Recette avant mise en ligne
- Tester le site sur mobile, tablette et ordinateur, sur au moins deux navigateurs
- Vérifier chaque lien et chaque bouton, y compris dans le pied de page
- Envoyer un message via chaque formulaire et confirmer sa bonne réception
- Relire tous les textes à voix haute, en corrigeant les fautes et les phrases trop longues
- Contrôler les images : poids, cadrage mobile, texte alternatif renseigné
- Vérifier les pages d’information obligatoires et la cohérence des coordonnées
- S’assurer qu’une sauvegarde existe et qu’elle a déjà été restaurée une fois
Un programme en sept modules
- Module 1 — Cadrage : objectif, cible, conversion, cahier des charges
- Module 2 — Architecture et contenus : arborescence, rédaction des pages principales
- Module 3 — Identité et design : cohérence visuelle, lisibilité, images
- Module 4 — Mise en œuvre : prise en main de l’outil, création des pages, menus
- Module 5 — Formulaires et données : conception, traitement, information des personnes
- Module 6 — Référencement de base et performance : titres, structure, images, mobile
- Module 7 — Sécurité, sauvegarde, mesure et maintenance
Les formats de 14 et 21 heures permettent respectivement de poser les fondations et de mettre en ligne un site complet pendant la formation, avec un parcours personnalisé possible après positionnement.
Après la mise en ligne
Un site n’est pas terminé le jour de sa publication.

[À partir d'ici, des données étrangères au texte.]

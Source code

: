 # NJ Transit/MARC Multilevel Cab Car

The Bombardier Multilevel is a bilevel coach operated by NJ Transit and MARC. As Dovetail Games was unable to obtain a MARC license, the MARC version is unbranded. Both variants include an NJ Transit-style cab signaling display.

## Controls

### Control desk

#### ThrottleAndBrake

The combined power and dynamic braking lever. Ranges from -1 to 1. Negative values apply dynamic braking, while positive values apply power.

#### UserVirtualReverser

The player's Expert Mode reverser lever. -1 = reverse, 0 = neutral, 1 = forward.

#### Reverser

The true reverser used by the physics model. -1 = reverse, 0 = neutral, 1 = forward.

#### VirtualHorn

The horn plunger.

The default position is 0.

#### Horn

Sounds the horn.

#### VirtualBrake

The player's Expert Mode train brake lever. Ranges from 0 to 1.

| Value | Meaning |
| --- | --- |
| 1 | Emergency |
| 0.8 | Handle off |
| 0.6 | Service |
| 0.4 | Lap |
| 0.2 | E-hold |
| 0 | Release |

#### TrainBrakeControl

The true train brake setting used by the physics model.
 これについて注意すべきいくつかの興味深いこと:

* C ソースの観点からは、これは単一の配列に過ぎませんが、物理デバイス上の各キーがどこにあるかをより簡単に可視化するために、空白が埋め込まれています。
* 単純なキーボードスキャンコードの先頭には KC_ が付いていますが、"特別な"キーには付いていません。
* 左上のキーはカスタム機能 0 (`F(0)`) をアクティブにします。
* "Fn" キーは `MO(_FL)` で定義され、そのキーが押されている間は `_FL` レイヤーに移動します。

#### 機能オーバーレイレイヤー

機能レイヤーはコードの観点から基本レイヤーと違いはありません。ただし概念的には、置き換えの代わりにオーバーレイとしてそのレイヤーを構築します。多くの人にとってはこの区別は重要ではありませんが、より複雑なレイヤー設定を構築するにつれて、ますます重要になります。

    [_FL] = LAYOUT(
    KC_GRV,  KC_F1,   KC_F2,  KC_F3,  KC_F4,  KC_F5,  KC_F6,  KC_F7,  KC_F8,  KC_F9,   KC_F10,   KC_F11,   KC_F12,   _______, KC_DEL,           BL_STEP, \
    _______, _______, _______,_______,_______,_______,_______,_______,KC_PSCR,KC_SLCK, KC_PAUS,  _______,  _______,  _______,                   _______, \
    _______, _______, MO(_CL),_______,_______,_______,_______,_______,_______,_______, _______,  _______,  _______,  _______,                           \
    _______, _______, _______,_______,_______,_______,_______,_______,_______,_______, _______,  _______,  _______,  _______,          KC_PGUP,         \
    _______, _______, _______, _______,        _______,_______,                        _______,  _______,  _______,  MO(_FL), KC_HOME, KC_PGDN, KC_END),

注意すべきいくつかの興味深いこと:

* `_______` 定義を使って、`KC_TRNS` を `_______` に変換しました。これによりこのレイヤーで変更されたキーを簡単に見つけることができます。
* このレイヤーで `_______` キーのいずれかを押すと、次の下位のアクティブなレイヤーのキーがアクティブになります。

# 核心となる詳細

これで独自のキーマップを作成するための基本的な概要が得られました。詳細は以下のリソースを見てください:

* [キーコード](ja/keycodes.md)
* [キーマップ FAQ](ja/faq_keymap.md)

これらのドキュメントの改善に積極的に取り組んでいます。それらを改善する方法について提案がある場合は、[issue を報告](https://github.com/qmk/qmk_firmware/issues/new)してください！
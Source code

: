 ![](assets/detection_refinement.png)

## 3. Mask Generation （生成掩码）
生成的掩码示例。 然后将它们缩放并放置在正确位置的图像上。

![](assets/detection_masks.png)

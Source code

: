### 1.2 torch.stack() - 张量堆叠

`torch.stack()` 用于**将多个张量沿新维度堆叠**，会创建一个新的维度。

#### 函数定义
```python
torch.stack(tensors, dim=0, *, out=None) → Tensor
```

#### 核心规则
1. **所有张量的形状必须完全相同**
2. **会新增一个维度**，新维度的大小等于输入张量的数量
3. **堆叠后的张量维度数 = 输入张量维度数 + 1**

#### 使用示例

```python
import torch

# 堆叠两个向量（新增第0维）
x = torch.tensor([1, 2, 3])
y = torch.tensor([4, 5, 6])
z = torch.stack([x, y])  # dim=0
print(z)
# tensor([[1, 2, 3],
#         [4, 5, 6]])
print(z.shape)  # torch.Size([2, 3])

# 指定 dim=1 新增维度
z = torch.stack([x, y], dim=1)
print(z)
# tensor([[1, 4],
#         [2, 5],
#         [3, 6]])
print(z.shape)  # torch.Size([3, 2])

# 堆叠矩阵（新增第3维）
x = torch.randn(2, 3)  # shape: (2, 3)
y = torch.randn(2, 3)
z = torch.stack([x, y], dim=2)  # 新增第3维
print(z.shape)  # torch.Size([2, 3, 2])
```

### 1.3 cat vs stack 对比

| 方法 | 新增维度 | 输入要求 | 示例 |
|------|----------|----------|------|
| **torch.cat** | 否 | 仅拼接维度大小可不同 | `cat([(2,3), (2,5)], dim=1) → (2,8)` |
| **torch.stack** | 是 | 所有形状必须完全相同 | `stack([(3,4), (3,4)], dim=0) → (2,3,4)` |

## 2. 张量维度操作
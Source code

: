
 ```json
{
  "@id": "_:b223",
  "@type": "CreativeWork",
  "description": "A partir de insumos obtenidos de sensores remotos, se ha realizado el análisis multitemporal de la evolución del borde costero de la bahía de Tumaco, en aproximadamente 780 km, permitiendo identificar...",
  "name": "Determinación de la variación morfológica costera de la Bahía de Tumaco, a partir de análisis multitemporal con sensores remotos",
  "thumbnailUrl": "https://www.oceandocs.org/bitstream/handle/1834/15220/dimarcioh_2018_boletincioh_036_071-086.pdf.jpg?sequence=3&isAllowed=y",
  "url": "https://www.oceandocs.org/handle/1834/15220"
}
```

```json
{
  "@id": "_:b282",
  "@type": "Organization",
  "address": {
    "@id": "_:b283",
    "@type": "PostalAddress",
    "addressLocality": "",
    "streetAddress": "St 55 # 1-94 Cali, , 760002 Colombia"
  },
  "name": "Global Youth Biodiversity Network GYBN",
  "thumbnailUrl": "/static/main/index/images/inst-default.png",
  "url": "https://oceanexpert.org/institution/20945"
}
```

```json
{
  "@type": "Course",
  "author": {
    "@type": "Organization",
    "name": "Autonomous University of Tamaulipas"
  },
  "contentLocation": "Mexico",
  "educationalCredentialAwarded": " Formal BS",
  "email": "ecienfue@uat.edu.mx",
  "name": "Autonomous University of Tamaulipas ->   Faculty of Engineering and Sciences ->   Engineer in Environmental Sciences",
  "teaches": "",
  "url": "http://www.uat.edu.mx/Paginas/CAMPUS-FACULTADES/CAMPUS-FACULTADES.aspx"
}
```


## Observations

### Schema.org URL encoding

Une routine mensuelle courte suffit : vérifier les formulaires, mettre à jour les contenus datés, contrôler les sauvegardes, appliquer les mises à jour nécessaires, et regarder d’où viennent les demandes reçues.
Cette dernière observation est la plus instructive. Elle indique quelles pages travaillent réellement et lesquelles n’intéressent personne, ce qui oriente les évolutions bien mieux qu’une intuition esthétique.
En résumé
Créer son site soi-même demande douze compétences, dont une seule concerne l’outil. Le travail décisif se situe en amont : objectif, cible, action attendue, arborescence et rédaction des pages principales. Viennent ensuite la mise en œuvre, les formulaires, les bases techniques de référencement, la sécurité et la maintenance. Les obligations d’information dépendent de votre activité et doivent être vérifiées auprès des sources officielles ou d’un professionnel compétent.